Ecco, una delle parole che viene di solito associata all’età dell’adolescenza da studi e analisi è solitudine. E qui sono le storie personali a parlare. Cecilia G. condivide un pezzetto della sua: «Nell’ultimo anno mi sono sentita effettivamente sola, ho litigato con un po’ di persone e sentivo che tutti mi stavano voltando le spalle. Poi però ho capito che mi stavo concentrando sulle cose sbagliate. Ho cambiato prospettiva e ho visto le mie amiche che erano lì, pronte ad aiutarmi. Forse non mi ero mai resa conto di quanto fossero importanti, le avevo date per scontate». Tommaso A., 17 anni, spiega che «alla nostra età le fatiche possono essere molte, però quando stiamo in compagnia c’è un senso di spensieratezza che trasforma le cose, le rende sopportabili». «Io invece sento che la sfida più grande per me è trovare una serenità stabile, sono ancora in ricerca – questa è l’esperienza di Giulia –. Qui in oratorio ho trovato persone che mi aiutano. Abbiamo fatto alcune esperienze che mi hanno arricchita molto, come passare una settimana al quartiere Zen di Palermo, un viaggio che si fa con le quarte superiori». Che cosa l’ha colpita di più? «È un quartiere dove molte case sono abusive, dove capita spesso di vedere bruciare le macchine per strada. Lì però ho vissuto relazioni che mi hanno fatto capire quali sono davvero le cose importanti della vita. Siamo state con le suore, che nel quartiere sono molto benvo-lute, e abbiamo giocato con i bambini. Con me c’erano le mie amiche ed è stato ancora più bello condividere l’esperienza con loro».
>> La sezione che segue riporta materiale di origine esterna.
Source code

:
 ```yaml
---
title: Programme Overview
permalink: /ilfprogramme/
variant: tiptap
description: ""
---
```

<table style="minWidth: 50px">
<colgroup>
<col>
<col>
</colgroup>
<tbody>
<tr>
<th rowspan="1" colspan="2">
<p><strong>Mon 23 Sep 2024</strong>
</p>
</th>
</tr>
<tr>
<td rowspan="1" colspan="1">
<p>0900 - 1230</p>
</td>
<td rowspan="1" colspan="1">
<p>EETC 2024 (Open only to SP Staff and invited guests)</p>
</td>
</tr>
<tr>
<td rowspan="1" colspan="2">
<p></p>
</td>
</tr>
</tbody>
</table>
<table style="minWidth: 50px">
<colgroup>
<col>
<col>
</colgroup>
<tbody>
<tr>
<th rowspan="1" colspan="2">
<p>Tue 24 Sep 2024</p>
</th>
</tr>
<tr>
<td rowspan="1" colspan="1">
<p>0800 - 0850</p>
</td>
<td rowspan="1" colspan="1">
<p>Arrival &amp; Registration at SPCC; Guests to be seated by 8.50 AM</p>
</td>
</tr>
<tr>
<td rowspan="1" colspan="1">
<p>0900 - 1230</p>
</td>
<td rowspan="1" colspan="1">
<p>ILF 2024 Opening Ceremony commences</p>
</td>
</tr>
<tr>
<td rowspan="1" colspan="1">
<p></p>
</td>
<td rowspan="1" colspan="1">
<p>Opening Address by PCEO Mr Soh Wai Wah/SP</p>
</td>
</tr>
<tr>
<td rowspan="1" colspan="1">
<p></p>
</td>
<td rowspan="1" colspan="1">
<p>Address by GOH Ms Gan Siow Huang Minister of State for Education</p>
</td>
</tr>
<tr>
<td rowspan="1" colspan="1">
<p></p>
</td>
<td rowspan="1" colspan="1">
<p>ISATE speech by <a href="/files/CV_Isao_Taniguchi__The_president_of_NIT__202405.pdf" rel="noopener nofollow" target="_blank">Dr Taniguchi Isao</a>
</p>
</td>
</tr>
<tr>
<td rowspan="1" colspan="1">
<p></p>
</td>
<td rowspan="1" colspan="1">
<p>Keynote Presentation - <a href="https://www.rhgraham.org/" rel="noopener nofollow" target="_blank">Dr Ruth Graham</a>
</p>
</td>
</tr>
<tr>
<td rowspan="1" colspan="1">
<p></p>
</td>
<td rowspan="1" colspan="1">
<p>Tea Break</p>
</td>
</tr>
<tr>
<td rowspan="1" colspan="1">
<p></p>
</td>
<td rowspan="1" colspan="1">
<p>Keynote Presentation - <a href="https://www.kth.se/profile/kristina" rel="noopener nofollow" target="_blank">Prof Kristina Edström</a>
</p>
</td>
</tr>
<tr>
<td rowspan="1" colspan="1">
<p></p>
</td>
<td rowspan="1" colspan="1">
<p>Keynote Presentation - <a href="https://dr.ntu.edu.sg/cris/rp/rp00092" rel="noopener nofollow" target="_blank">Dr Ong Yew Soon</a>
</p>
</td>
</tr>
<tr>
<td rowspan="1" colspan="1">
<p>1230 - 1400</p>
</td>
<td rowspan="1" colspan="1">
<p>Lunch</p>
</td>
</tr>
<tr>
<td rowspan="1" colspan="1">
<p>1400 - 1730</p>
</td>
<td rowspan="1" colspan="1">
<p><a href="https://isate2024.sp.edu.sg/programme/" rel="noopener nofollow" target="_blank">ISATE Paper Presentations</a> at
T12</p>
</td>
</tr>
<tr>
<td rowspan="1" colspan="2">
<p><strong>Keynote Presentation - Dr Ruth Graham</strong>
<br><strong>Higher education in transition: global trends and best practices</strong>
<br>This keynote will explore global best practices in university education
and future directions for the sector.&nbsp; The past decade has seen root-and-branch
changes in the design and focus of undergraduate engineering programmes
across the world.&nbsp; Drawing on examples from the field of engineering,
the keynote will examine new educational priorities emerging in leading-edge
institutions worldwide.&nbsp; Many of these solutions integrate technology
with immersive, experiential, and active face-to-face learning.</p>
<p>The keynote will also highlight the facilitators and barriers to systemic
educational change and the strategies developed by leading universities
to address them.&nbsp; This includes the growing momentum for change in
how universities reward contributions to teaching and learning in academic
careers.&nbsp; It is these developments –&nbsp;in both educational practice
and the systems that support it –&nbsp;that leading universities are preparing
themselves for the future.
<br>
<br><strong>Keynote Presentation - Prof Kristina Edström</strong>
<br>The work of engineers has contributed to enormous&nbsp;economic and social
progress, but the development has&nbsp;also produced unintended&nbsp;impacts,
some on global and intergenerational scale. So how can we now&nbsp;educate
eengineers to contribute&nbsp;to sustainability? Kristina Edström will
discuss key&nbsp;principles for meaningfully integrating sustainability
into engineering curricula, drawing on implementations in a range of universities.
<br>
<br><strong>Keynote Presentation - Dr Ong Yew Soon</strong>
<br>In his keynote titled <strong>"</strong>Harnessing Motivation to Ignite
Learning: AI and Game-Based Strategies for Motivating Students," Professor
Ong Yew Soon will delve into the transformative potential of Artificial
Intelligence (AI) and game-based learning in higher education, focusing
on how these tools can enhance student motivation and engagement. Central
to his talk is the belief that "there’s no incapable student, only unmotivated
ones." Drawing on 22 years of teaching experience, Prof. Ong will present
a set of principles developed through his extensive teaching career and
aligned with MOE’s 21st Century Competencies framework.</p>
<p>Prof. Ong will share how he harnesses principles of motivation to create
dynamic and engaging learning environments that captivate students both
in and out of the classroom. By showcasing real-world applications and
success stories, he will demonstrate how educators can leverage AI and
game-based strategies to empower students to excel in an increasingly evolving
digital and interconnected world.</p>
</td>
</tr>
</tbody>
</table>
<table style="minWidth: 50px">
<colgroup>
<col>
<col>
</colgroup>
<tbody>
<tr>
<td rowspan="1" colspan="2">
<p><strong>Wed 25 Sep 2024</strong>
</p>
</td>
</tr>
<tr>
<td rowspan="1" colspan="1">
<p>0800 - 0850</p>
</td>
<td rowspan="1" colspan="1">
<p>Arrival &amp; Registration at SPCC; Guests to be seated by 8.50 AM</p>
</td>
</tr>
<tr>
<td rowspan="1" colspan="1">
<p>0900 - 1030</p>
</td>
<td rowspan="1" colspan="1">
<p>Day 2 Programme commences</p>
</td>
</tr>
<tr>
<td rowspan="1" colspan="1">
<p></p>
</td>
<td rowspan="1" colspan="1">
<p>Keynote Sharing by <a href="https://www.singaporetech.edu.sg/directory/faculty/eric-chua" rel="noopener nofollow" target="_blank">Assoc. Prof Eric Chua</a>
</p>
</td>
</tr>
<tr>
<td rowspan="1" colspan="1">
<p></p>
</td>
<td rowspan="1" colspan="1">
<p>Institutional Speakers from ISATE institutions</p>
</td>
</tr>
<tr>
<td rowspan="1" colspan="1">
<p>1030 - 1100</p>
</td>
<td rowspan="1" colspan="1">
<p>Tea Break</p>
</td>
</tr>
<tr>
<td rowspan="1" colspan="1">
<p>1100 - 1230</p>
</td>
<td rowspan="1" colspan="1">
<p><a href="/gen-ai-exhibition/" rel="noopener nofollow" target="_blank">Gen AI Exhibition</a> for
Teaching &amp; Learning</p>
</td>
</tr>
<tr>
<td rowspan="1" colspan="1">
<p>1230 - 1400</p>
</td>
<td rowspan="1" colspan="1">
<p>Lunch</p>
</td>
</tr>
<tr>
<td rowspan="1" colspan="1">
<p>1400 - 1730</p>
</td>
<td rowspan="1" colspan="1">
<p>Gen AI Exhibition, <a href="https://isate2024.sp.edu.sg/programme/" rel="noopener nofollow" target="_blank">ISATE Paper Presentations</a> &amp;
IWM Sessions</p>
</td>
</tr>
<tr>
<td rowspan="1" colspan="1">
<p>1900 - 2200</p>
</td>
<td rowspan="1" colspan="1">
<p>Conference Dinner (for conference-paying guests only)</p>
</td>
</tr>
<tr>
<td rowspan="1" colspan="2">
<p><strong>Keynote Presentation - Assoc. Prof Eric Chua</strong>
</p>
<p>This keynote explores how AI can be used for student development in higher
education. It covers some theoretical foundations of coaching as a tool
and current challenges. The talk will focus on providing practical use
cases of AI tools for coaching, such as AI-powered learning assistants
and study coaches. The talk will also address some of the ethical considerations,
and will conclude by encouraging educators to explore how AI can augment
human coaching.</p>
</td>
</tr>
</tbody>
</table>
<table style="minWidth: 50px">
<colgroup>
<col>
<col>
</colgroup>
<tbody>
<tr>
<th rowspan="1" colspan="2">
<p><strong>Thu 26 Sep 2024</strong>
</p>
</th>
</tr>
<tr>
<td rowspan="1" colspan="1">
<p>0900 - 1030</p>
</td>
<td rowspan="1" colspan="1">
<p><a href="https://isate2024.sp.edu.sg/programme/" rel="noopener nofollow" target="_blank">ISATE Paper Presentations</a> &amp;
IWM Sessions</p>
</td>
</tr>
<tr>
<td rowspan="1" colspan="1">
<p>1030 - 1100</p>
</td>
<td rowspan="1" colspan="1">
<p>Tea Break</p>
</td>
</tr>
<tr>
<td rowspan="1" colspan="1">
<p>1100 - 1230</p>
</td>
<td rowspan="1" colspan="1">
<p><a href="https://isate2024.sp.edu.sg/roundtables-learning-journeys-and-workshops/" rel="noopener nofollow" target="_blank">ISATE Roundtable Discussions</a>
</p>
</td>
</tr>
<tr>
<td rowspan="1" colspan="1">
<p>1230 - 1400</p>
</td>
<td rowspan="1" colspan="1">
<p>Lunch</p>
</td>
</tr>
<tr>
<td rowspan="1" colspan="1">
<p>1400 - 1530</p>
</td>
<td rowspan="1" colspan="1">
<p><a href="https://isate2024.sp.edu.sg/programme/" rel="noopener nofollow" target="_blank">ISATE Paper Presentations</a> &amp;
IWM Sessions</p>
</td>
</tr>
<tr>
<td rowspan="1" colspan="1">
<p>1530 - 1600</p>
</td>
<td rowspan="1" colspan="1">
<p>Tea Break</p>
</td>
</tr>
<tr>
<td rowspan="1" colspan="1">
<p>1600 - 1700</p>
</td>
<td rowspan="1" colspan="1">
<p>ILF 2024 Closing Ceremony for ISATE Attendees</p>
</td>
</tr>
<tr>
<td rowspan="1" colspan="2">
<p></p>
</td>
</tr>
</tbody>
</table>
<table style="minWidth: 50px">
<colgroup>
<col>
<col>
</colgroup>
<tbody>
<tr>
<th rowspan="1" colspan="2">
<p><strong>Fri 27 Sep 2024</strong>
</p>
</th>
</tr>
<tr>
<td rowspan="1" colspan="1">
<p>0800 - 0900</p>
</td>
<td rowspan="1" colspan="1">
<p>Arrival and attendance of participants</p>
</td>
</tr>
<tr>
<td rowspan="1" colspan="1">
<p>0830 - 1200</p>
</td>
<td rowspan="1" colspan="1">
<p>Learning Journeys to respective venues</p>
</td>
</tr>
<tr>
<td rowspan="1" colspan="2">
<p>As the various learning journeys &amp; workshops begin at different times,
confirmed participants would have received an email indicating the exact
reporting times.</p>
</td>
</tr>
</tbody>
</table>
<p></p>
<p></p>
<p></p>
Giulia in oratorio è anche catechista: che rapporto ha con la fede? «La risposta non è facile – dice –. Posso però dire che confrontarmi con i più piccoli mi spinge a interrogarmi e a scoprire cose nuove, loro spesso hanno una visione più ingenua della vita». Per tutti gli intervistati, stare in oratorio implica un «coinvolgimento emotivo molto forte», la voglia di stare con gli amici e di restituire «tutte le cose belle che noi per primi abbiamo ricevuto».

Prima di salutare le ragazze e i ragazzi, chiediamo se ci sia qualcosa che vogliono aggiungere. Solo Tommaso si sbilancia: «Vorrei che i grandi ci guardassero senza giudicarci. Penso agli adulti che magari sentono per caso la nostra musica e ci dicono “ma che generazione siete” senza nemmeno provare a capire. Questo screditamento mi dà un po’ fastidio».